Think about line by line in your logic, the number of decision points and logic points, and the cyclomatic complexity of your code. If every one of those constants, operators, decisions, if then else's, et cetera, are being altered and even lines of code are being deleted and exceptions are being injected, think about the combinatorial explosion of the number of different mutations that could be put in. Yes, as your code base grows, and if you have a lot of slow-running tests, this is going to get lengthy.
Ken: We use the term a lot that a project or something has a smell, an indicator that something is wrong. If these tests are getting so intensive, or so long running, or so what have you that it's an impact, is that a smell or a signal that maybe the code base itself is too large and we maybe want to look at smaller more focused components? Should we be looking at refactoring the architecture of the system itself?

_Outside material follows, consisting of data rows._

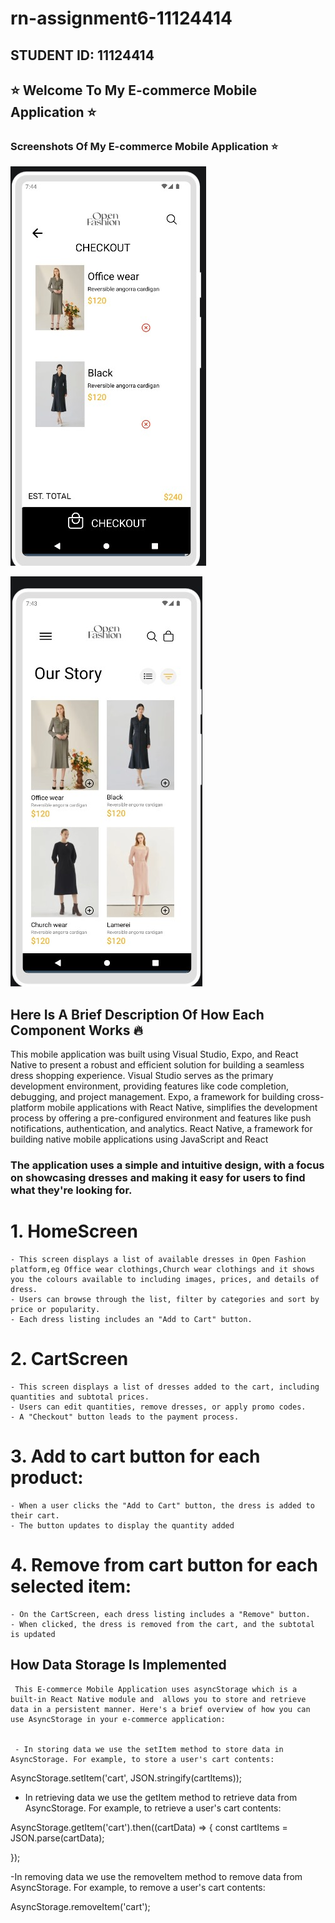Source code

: # rn-assignment6-11124414
## STUDENT ID: 11124414

## :star: Welcome To My E-commerce Mobile Application :star:
 ### Screenshots Of My E-commerce Mobile Application :star:

![alt text](MyWebsite/assets/Screen2.jpeg)


![alt text](MyWebsite/assets/Screen1.jpeg)



 


 ## Here Is A Brief Description Of How Each Component Works :fire:


 This mobile application was built using Visual Studio, Expo, and React Native to present a robust and efficient solution for building a seamless dress shopping experience. Visual Studio serves as the primary development environment, providing features like code completion, debugging, and project management. Expo, a framework for building cross-platform mobile applications with React Native, simplifies the development process by offering a pre-configured environment and features like push notifications, authentication, and analytics. React Native, a framework for building native mobile applications using JavaScript and React
### The application uses a simple and intuitive design, with a focus on showcasing dresses and making it easy for users to find what they're looking for.

 # 1. HomeScreen
    - This screen displays a list of available dresses in Open Fashion platform,eg Office wear clothings,Church wear clothings and it shows you the colours available to including images, prices, and details of dress.
    - Users can browse through the list, filter by categories and sort by price or popularity.
    - Each dress listing includes an "Add to Cart" button.

# 2. CartScreen 
    - This screen displays a list of dresses added to the cart, including quantities and subtotal prices.
    - Users can edit quantities, remove dresses, or apply promo codes.
    - A "Checkout" button leads to the payment process.

# 3. Add to cart button for each product:
    - When a user clicks the "Add to Cart" button, the dress is added to their cart.
    - The button updates to display the quantity added 

# 4. Remove from cart button for each selected item:
    - On the CartScreen, each dress listing includes a "Remove" button.
    - When clicked, the dress is removed from the cart, and the subtotal is updated



 ## How Data Storage Is Implemented

     This E-commerce Mobile Application uses asyncStorage which is a built-in React Native module and  allows you to store and retrieve data in a persistent manner. Here's a brief overview of how you can use AsyncStorage in your e-commerce application:


     - In storing data we use the setItem method to store data in AsyncStorage. For example, to store a user's cart contents:

AsyncStorage.setItem('cart', JSON.stringify(cartItems));

- In retrieving data we use the getItem method to retrieve data from AsyncStorage. For example, to retrieve a user's cart contents:

AsyncStorage.getItem('cart').then((cartData) => {
  const cartItems = JSON.parse(cartData);

});

-In removing data we use the removeItem method to remove data from AsyncStorage. For example, to remove a user's cart contents:

AsyncStorage.removeItem('cart');
 

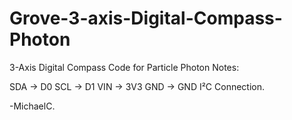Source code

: # Grove-3-axis-Digital-Compass-Photon
3-Axis Digital Compass Code for Particle Photon
Notes:

SDA -> D0
SCL -> D1
VIN -> 3V3
GND -> GND
I²C Connection.

-MichaelC.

Brian: No, Ken, that's exactly where I wanted to go when talking about cleaner code. You put that just right. What I find out is when I have flabby, fat, unorganized code, I'm going to fail lots of mutations and something this helps me do is go back to my domain model, my requirements, my framework, with my colleagues, and chop out a lot. I have found after using mutation test reading, I can cut my code base 10% or 20% sometimes.
Bill: Now, that's an awesome point, Brian. I think regardless though, just the mechanics of mutation testing are going to make the mutation testing process long and computationally intensive. Just like Brian is saying, the simpler, your code is the lower, the cyclomatic complexity, then the less likely you are going to have those long run. Probably also the less likely you're going to have test cases that you missed, that the mutation is going to catch.
Nonetheless, this is computationally intensive and there are some mitigation strategies that you can use for this. The obvious one is when this gets lengthy, run it in a branch of your pipeline, as opposed to in the pipeline itself where it's a critical stage, which will pass or fail a pipeline. Of course, running it in a branch of your pipeline does come with some caveats that you're going to have to be aware of.
You're going to have to now check on that branch when it completes, or you're going to have to alert on it or something like that. You're going to have to have the discipline to go back and find out when the mutation testing is completed and what it has shown. Now that being said, I think that there is a case for running mutation testing, even periodically. I think even periodically is better than none because it's a way of checking the tests that you do have in your test suite. The mutation testing report may not change drastically for small changes in the code. It could be that you do this periodically.
Ken: A lot of times-- I don't want to put words in your mouth but when I look at pipelines because that's most of my background over the last several years, there's lots of different times when you might run to run certain tests in parallel, even not on separate branches, but just there's no reason that two test suites can't run and parallel on two different build agents, that kind of thing.
That would still give you the ability would it not to get the results, but not for go further if one of them fails without slowing down the pipeline. Have you done that at all? Again, I know I'm leading the witness and I apologize for that. Is parallel running in the same pipeline, would it accomplish the same goal?
Prem: Another question which comes up in this context is test development. In which case you're writing a test before you write your production code, which means that now you've got really valuable tests by definition. In that case, is there a place for mutation testing? Bill?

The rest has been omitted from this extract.